## Aim of the exercise
Leaving out all pictures, reproduce the entries below exactly, from the first line through the line that contains "## Компоненты безопасности".

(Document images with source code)
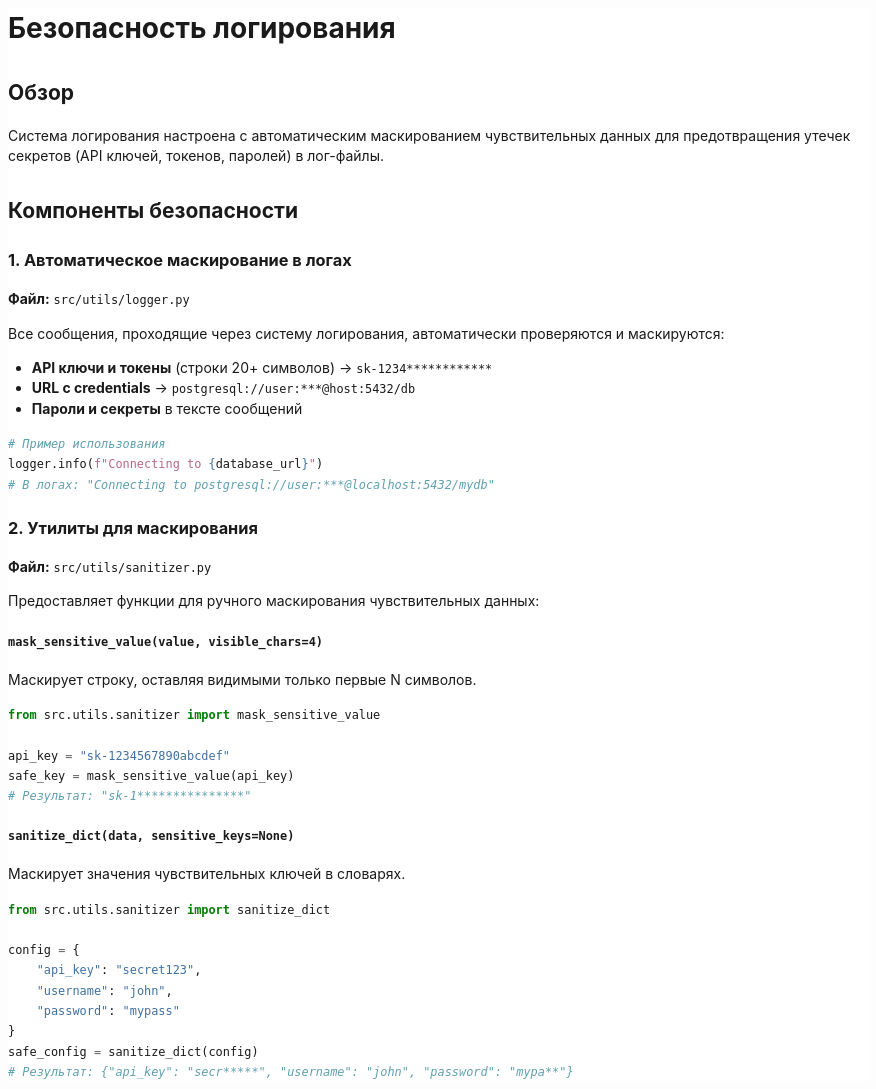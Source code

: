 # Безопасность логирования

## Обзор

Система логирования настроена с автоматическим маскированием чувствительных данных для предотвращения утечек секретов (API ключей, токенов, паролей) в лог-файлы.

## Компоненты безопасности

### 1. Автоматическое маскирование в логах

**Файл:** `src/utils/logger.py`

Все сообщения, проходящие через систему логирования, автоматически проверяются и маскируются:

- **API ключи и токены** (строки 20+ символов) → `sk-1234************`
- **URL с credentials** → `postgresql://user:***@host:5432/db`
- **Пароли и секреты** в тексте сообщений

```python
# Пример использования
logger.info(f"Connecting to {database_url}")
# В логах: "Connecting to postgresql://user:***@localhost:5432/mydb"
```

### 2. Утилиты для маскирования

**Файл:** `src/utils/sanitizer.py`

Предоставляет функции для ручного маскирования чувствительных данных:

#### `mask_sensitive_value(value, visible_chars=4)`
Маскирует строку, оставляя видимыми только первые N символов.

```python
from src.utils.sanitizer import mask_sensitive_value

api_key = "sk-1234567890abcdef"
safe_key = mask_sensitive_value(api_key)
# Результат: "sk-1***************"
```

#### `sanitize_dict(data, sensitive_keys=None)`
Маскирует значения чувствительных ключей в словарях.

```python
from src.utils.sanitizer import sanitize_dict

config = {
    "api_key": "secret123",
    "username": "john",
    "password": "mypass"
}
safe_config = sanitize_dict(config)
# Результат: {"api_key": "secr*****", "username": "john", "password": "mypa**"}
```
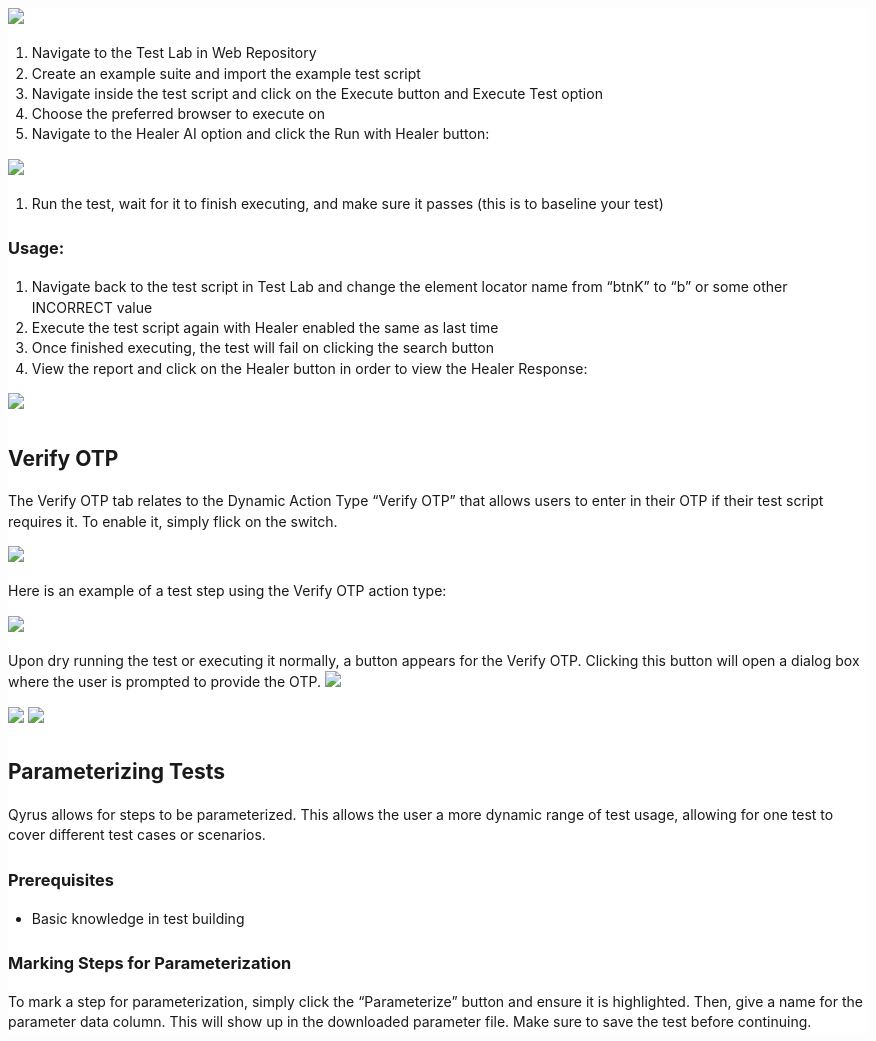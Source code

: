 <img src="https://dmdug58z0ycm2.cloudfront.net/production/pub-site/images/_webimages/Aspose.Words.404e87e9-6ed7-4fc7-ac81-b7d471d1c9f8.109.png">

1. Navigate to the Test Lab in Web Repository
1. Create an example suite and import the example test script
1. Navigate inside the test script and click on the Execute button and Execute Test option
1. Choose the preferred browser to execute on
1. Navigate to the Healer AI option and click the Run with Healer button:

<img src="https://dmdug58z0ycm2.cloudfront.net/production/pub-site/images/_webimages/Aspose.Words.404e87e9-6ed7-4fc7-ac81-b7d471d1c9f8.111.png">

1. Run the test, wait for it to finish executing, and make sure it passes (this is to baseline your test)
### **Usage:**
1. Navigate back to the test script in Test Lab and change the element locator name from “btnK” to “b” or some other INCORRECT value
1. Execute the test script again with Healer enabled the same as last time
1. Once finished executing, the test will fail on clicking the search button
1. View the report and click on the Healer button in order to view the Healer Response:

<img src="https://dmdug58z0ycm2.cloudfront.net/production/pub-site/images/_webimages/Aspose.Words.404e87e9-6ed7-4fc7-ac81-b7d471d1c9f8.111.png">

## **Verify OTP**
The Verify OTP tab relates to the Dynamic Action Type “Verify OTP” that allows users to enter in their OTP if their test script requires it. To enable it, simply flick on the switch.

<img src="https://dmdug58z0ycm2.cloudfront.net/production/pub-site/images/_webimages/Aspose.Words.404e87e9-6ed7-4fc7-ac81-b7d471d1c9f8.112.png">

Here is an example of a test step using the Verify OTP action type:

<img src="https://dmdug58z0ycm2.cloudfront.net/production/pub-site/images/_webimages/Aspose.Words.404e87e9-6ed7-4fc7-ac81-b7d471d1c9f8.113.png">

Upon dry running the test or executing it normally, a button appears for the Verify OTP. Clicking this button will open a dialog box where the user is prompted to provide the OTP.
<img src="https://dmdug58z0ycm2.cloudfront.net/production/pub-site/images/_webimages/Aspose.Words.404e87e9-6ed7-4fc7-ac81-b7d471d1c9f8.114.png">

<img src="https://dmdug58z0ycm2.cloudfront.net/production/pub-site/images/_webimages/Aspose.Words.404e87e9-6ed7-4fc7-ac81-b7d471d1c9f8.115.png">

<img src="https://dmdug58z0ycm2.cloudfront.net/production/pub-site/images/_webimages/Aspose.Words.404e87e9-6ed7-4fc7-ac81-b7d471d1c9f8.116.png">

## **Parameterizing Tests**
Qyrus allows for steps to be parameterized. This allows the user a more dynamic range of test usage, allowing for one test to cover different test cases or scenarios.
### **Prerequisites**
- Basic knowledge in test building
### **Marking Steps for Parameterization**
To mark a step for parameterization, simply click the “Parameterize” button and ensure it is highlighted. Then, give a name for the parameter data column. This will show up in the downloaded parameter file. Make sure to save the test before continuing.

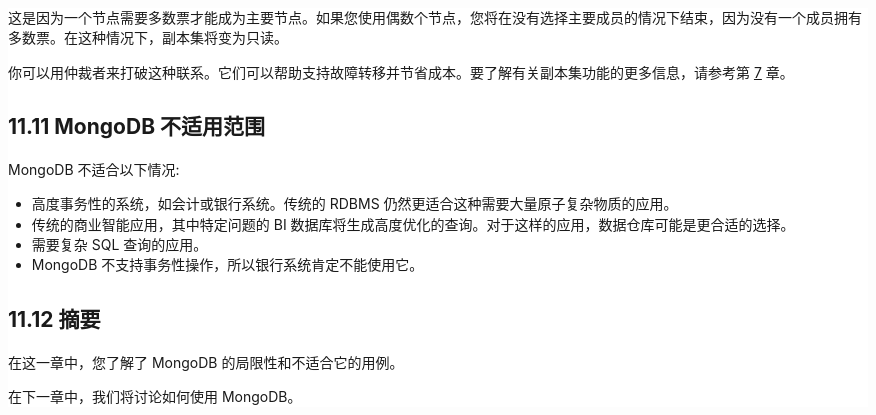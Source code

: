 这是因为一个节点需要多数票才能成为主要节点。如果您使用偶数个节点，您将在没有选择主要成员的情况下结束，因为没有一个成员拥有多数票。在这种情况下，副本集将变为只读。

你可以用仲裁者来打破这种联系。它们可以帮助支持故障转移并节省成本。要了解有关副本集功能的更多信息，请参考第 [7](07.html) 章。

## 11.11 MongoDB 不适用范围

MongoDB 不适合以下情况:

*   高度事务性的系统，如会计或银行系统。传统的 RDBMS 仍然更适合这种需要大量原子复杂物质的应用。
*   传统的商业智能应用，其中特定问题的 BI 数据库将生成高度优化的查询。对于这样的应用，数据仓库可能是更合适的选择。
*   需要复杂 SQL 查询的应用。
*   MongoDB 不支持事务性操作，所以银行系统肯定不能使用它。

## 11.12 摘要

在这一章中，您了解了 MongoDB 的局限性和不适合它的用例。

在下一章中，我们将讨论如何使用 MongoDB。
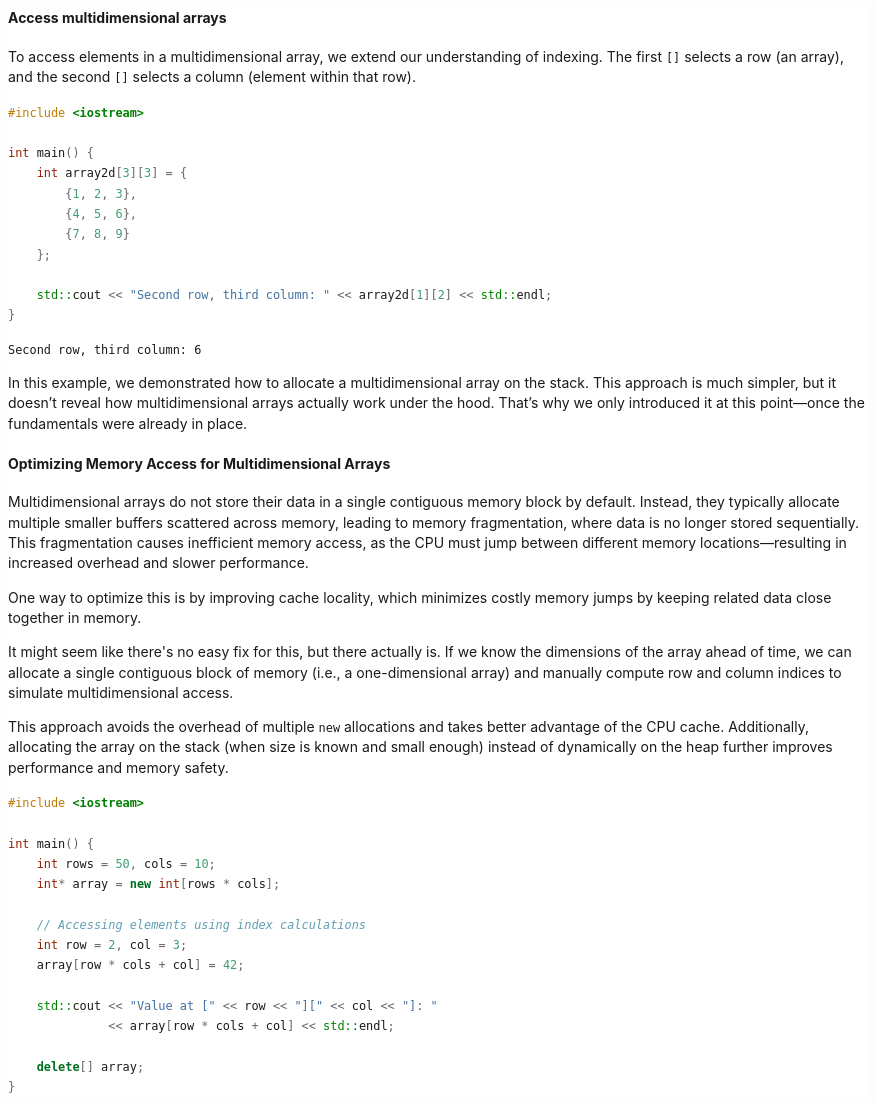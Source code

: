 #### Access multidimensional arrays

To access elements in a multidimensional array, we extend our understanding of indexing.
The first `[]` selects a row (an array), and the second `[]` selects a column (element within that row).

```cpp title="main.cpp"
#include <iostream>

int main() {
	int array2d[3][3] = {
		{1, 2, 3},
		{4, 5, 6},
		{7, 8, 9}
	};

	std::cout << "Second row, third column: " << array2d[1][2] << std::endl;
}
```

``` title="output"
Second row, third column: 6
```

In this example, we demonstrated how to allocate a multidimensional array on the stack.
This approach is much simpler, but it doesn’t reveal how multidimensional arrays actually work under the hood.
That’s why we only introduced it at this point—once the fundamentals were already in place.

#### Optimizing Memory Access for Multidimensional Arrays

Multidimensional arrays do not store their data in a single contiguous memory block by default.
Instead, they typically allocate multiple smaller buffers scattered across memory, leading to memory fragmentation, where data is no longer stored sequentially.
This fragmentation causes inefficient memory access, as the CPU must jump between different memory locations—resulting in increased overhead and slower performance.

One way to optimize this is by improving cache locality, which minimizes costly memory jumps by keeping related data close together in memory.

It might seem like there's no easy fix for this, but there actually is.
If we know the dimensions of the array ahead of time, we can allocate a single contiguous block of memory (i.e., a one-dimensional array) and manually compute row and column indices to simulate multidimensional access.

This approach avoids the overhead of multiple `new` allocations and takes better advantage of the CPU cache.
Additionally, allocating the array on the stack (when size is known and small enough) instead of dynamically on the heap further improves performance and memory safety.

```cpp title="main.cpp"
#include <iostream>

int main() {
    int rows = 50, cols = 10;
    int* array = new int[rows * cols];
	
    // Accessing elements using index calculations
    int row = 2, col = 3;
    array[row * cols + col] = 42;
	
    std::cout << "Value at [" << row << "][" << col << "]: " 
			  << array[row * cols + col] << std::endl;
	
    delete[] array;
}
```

## Solution below
Source code

: # Безопасность логирования

## Обзор

Система логирования настроена с автоматическим маскированием чувствительных данных для предотвращения утечек секретов (API ключей, токенов, паролей) в лог-файлы.

## Компоненты безопасности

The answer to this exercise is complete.